Materials provided |
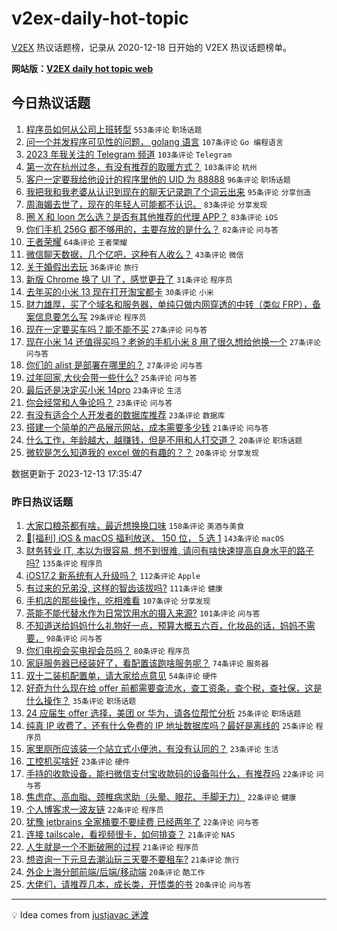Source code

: # v2ex-daily-hot-topic

[V2EX](https://www.v2ex.com/) 热议话题榜，记录从 2020-12-18 日开始的 V2EX 热议话题榜单。

**网站版：[V2EX daily hot topic web](https://boojack.github.io/v2ex-daily-hot-topic-web/)**

## 今日热议话题

<!-- TODAY BEGIN -->

1. [程序员如何从公司上班转型](https://www.v2ex.com/t/1000000) `553条评论` `职场话题`
1. [问一个并发程序可见性的问题， golang 语言](https://www.v2ex.com/t/999936) `107条评论` `Go 编程语言`
1. [2023 年我关注的 Telegram 频道](https://www.v2ex.com/t/999882) `103条评论` `Telegram`
1. [第一次在杭州过冬，有没有推荐的取暖方式？](https://www.v2ex.com/t/999921) `103条评论` `杭州`
1. [客户一定要我给他设计的程序里他的 UID 为 88888](https://www.v2ex.com/t/999917) `96条评论` `职场话题`
1. [我把我和我老婆从认识到现在的聊天记录跑了个词云出来](https://www.v2ex.com/t/999939) `95条评论` `分享创造`
1. [周海媚去世了，现在的年轻人可能都不认识。](https://www.v2ex.com/t/999973) `83条评论` `分享发现`
1. [圈 X 和 loon 怎么选？是否有其他推荐的代理 APP？](https://www.v2ex.com/t/999913) `83条评论` `iOS`
1. [你们手机 256G 都不够用的，主要存放的是什么？](https://www.v2ex.com/t/999925) `82条评论` `问与答`
1. [王者荣耀](https://www.v2ex.com/t/999947) `64条评论` `王者荣耀`
1. [微信聊天数据，几个亿吧，这种有人收么？](https://www.v2ex.com/t/1000063) `43条评论` `微信`
1. [关于婚假出去玩](https://www.v2ex.com/t/1000028) `36条评论` `旅行`
1. [新版 Chrome 换了 UI 了，感觉更丑了](https://www.v2ex.com/t/1000131) `31条评论` `程序员`
1. [去年买的小米 13 现在打开淘宝都卡](https://www.v2ex.com/t/1000095) `30条评论` `小米`
1. [财力雄厚，买了个域名和服务器，单纯只做内网穿透的中转（类似 FRP），备案信息要怎么写](https://www.v2ex.com/t/1000054) `29条评论` `程序员`
1. [现在一定要买车吗？能不能不买](https://www.v2ex.com/t/1000085) `27条评论` `问与答`
1. [现在小米 14 还值得买吗？老爸的手机小米 8 用了很久想给他换一个](https://www.v2ex.com/t/999969) `27条评论` `问与答`
1. [你们的 alist 是部署在哪里的？](https://www.v2ex.com/t/999878) `27条评论` `问与答`
1. [过年回家,大伙会带一些什么?](https://www.v2ex.com/t/999890) `25条评论` `问与答`
1. [最后还是决定买小米 14pro](https://www.v2ex.com/t/1000026) `23条评论` `生活`
1. [你会经常和人争论吗？](https://www.v2ex.com/t/999966) `23条评论` `问与答`
1. [有没有适合个人开发者的数据库推荐](https://www.v2ex.com/t/999887) `23条评论` `数据库`
1. [搭建一个简单的产品展示网站，成本需要多少钱](https://www.v2ex.com/t/1000114) `21条评论` `问与答`
1. [什么工作，年龄越大，越赚钱，但是不用和人打交道？](https://www.v2ex.com/t/1000075) `20条评论` `职场话题`
1. [微软是怎么知道我的 excel 做的有趣的？？](https://www.v2ex.com/t/999970) `20条评论` `分享发现`

数据更新于 2023-12-13 17:35:47

<!-- TODAY END -->

### 昨日热议话题

<!-- YESTERDAY BEGIN -->

1. [大家口粮茶都有啥，最近想换换口味](https://www.v2ex.com/t/999587) `158条评论` `美酒与美食`
1. [🎉[福利] iOS & macOS 福利放送， 150 位， 5 选 1](https://www.v2ex.com/t/999774) `143条评论` `macOS`
1. [财务转业 IT, 本以为很容易, 想不到很难, 请问有啥快速提高自身水平的路子吗?](https://www.v2ex.com/t/999553) `135条评论` `程序员`
1. [iOS17.2 新系统有人升级吗？](https://www.v2ex.com/t/999568) `112条评论` `Apple`
1. [有过来的兄弟没, 这样的智齿该拔吗?](https://www.v2ex.com/t/999658) `111条评论` `健康`
1. [手机店的那些操作，吃相难看](https://www.v2ex.com/t/999571) `107条评论` `分享发现`
1. [茶能不能代替水作为日常饮用水的摄入来源?](https://www.v2ex.com/t/999567) `101条评论` `问与答`
1. [不知道送给妈妈什么礼物好一点，预算大概五六百，化妆品的话，妈妈不需要，](https://www.v2ex.com/t/999582) `98条评论` `问与答`
1. [你们电视会买电视会员吗？](https://www.v2ex.com/t/999643) `80条评论` `程序员`
1. [家庭服务器已经装好了，看配置该跑啥服务呢？](https://www.v2ex.com/t/999575) `74条评论` `服务器`
1. [双十二装机配置单，请大家给点意见](https://www.v2ex.com/t/999552) `54条评论` `硬件`
1. [好奇为什么现在给 offer 前都需要查流水，查工资条，查个税，查社保，这是什么操作？](https://www.v2ex.com/t/999573) `35条评论` `职场话题`
1. [24 应届生 offer 选择，美团 or 华为，请各位帮忙分析](https://www.v2ex.com/t/999590) `25条评论` `职场话题`
1. [纯真 IP 收费了，还有什么免费的 IP 地址数据库吗？最好是离线的](https://www.v2ex.com/t/999581) `25条评论` `程序员`
1. [家里厕所应该装一个站立式小便池，有没有认同的？](https://www.v2ex.com/t/999785) `23条评论` `生活`
1. [工控机买啥好](https://www.v2ex.com/t/999632) `23条评论` `硬件`
1. [手持的收款设备，能扫微信支付宝收款码的设备叫什么，有推荐吗](https://www.v2ex.com/t/999762) `22条评论` `问与答`
1. [焦虑症、高血脂、颈椎病求助（头晕、眼花、手脚无力）](https://www.v2ex.com/t/999751) `22条评论` `健康`
1. [个人博客求一波友链](https://www.v2ex.com/t/999593) `22条评论` `程序员`
1. [犹豫 jetbrains 全家桶要不要续费 已经两年了](https://www.v2ex.com/t/999557) `22条评论` `问与答`
1. [连接 tailscale，看视频很卡，如何排查？](https://www.v2ex.com/t/999772) `21条评论` `NAS`
1. [人生就是一个不断破圈的过程](https://www.v2ex.com/t/999690) `21条评论` `程序员`
1. [想咨询一下元旦去潮汕玩三天要不要租车?](https://www.v2ex.com/t/999635) `21条评论` `旅行`
1. [外企上海分部前端/后端/移动端](https://www.v2ex.com/t/999752) `20条评论` `酷工作`
1. [大佬们，请推荐几本，成长类，开悟类的书](https://www.v2ex.com/t/999664) `20条评论` `问与答`

<!-- YESTERDAY END -->

---

💡 Idea comes from [justjavac 迷渡](https://github.com/justjavac/)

Required action |
Provide only the count of lines within the entries above that include the string "职场话题".

Exercise solution |
5